Exercise description:
After finding the line with "## 1. Implementing the Pattern" in the data below, set down exactly each line through the one with "The next step is to configure", inclusive, and stop there.

[Saved entries]
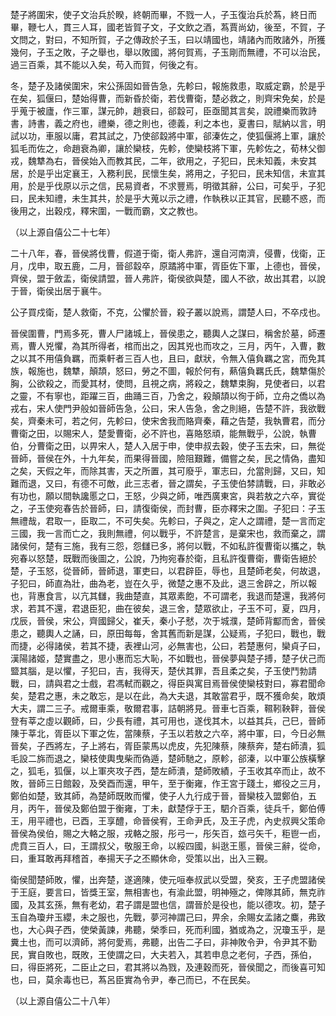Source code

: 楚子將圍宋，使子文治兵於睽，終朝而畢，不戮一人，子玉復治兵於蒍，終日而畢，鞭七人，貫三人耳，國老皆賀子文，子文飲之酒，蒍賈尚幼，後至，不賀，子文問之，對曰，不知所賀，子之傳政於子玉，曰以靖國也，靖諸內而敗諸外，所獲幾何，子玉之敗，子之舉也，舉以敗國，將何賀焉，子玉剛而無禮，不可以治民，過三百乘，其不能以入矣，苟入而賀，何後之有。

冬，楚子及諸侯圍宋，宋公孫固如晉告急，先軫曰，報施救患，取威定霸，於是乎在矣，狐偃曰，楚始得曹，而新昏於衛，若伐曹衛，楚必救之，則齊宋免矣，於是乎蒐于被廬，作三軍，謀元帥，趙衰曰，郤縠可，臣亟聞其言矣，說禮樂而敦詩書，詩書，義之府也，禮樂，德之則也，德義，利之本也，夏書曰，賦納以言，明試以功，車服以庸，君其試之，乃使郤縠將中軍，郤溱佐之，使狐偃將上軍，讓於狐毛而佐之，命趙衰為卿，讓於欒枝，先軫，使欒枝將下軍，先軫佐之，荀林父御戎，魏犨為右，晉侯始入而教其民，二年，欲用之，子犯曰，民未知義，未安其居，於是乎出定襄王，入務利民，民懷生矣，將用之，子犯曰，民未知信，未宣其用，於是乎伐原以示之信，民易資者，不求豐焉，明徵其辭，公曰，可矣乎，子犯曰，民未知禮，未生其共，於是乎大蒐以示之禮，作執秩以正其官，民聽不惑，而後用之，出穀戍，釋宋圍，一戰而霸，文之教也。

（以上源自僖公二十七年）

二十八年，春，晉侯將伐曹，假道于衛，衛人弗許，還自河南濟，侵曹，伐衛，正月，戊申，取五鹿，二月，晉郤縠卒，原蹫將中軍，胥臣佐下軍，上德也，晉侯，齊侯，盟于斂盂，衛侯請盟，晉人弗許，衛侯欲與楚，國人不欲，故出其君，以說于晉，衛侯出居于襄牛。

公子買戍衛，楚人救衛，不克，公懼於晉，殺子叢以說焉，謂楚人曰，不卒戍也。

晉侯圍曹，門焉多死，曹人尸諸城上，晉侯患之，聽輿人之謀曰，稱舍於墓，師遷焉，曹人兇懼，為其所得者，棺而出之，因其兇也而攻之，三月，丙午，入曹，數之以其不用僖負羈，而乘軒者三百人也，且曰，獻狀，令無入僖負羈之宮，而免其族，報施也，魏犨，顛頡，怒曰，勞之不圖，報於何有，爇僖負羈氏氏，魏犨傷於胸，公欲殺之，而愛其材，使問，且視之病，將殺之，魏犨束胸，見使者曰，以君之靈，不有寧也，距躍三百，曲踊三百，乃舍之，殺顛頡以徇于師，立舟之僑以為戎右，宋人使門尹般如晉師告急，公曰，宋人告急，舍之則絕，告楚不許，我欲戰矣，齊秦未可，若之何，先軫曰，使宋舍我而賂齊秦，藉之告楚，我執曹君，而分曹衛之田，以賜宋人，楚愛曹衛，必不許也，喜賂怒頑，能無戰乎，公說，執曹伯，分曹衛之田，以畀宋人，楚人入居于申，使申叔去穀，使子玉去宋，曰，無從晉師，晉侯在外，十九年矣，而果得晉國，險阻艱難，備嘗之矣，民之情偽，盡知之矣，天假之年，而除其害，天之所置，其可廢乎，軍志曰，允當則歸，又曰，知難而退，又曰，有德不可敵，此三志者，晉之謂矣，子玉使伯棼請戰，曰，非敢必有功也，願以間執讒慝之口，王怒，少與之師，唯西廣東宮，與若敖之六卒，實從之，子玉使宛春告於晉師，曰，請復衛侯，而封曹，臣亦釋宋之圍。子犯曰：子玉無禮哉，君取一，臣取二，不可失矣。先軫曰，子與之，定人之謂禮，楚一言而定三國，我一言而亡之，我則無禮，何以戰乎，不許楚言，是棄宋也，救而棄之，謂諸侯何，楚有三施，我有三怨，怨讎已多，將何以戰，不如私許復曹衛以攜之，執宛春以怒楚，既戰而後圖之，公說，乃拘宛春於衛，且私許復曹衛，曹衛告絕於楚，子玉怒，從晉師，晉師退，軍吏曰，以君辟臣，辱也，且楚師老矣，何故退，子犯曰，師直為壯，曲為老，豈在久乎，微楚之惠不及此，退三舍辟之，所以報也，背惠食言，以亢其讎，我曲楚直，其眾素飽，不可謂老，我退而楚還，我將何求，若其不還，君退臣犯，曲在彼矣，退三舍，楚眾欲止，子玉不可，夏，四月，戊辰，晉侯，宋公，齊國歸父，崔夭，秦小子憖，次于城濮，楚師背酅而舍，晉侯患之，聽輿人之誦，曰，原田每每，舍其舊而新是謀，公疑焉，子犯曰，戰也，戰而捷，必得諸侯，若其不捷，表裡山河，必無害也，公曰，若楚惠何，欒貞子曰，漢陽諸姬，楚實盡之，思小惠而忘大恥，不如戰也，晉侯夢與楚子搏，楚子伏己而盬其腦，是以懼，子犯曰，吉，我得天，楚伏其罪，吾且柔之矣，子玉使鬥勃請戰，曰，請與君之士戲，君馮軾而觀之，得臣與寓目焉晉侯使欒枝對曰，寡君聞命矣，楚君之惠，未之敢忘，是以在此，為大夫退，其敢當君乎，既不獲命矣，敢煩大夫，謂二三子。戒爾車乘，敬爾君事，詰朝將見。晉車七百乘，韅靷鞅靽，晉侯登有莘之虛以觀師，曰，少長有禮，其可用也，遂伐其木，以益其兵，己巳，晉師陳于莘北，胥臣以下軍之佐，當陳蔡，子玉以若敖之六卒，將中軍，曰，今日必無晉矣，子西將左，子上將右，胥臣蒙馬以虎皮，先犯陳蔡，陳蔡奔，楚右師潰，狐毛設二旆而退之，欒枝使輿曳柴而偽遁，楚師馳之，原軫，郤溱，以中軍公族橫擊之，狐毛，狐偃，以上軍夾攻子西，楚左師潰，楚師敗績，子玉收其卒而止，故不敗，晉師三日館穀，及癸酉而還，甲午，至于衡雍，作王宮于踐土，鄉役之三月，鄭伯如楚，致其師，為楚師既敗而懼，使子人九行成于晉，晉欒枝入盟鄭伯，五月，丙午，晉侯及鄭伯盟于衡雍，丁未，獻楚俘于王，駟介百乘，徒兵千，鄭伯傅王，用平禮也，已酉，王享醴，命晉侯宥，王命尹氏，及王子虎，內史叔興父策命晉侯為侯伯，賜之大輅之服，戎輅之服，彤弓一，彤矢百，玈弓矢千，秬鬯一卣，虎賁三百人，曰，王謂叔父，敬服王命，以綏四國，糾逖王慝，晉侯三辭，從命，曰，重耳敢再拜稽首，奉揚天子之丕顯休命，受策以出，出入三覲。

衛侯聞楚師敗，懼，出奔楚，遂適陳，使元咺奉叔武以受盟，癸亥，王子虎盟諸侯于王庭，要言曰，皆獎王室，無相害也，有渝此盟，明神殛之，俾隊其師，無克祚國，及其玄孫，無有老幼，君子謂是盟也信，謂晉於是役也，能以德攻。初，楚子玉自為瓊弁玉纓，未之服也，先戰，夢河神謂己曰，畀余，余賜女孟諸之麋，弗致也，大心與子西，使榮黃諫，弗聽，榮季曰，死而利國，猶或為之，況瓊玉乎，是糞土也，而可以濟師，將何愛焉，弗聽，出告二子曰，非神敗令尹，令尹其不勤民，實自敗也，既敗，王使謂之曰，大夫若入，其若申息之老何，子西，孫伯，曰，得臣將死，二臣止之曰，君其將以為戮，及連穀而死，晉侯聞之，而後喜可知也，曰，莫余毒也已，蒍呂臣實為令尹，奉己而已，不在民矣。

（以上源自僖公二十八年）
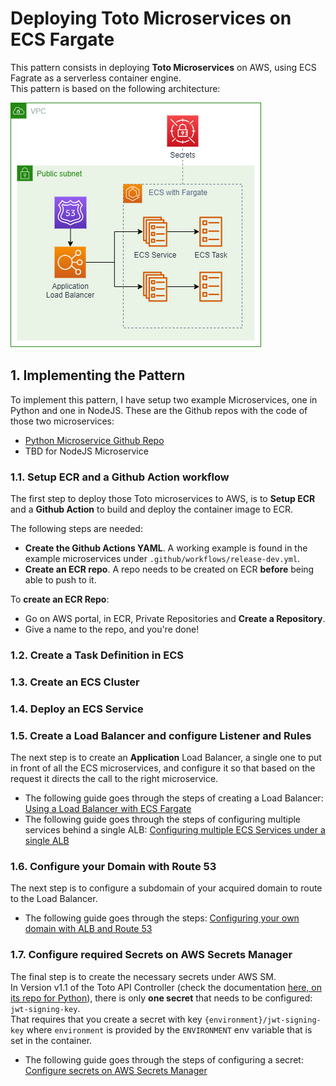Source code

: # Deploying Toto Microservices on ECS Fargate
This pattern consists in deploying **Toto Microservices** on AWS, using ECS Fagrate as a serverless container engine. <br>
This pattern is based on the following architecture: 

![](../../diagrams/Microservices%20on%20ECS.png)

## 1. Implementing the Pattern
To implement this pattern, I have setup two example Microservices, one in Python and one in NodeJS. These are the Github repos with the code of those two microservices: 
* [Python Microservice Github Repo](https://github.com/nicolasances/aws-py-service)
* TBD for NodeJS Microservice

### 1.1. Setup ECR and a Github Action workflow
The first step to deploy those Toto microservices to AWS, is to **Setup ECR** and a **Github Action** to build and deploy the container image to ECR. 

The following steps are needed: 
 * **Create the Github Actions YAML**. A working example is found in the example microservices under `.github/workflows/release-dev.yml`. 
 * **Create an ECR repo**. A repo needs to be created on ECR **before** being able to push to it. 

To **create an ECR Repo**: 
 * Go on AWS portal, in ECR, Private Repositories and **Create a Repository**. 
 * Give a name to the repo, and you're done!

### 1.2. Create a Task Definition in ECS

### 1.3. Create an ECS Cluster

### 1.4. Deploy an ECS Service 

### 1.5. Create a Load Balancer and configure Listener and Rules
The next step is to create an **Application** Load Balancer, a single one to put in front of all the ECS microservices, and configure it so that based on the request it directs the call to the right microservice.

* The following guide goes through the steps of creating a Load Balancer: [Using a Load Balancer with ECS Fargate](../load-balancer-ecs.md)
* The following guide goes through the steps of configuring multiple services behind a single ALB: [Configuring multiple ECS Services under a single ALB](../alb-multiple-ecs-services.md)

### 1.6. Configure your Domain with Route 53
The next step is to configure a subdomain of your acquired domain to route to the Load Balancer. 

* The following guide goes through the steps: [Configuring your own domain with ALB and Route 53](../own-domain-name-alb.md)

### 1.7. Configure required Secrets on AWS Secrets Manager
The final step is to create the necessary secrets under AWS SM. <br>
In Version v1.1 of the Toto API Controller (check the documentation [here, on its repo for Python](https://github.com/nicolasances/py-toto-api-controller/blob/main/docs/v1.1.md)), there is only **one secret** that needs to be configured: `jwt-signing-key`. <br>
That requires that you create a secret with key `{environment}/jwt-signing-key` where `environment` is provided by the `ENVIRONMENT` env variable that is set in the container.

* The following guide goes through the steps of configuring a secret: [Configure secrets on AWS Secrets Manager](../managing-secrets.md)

Reply to the exercise:
## 1. Implementing the Pattern
To implement this pattern, I have setup two example Microservices, one in Python and one in NodeJS. These are the Github repos with the code of those two microservices: 
* [Python Microservice Github Repo](https://github.com/nicolasances/aws-py-service)
* TBD for NodeJS Microservice

### 1.1. Setup ECR and a Github Action workflow
The first step to deploy those Toto microservices to AWS, is to **Setup ECR** and a **Github Action** to build and deploy the container image to ECR. 

The following steps are needed: 
 * **Create the Github Actions YAML**. A working example is found in the example microservices under `.github/workflows/release-dev.yml`. 
 * **Create an ECR repo**. A repo needs to be created on ECR **before** being able to push to it. 

To **create an ECR Repo**: 
 * Go on AWS portal, in ECR, Private Repositories and **Create a Repository**. 
 * Give a name to the repo, and you're done!

### 1.2. Create a Task Definition in ECS

### 1.3. Create an ECS Cluster

### 1.4. Deploy an ECS Service 

### 1.5. Create a Load Balancer and configure Listener and Rules
The next step is to create an **Application** Load Balancer, a single one to put in front of all the ECS microservices, and configure it so that based on the request it directs the call to the right microservice.

* The following guide goes through the steps of creating a Load Balancer: [Using a Load Balancer with ECS Fargate](../load-balancer-ecs.md)
* The following guide goes through the steps of configuring multiple services behind a single ALB: [Configuring multiple ECS Services under a single ALB](../alb-multiple-ecs-services.md)

### 1.6. Configure your Domain with Route 53
The next step is to configure a subdomain of your acquired domain to route to the Load Balancer. 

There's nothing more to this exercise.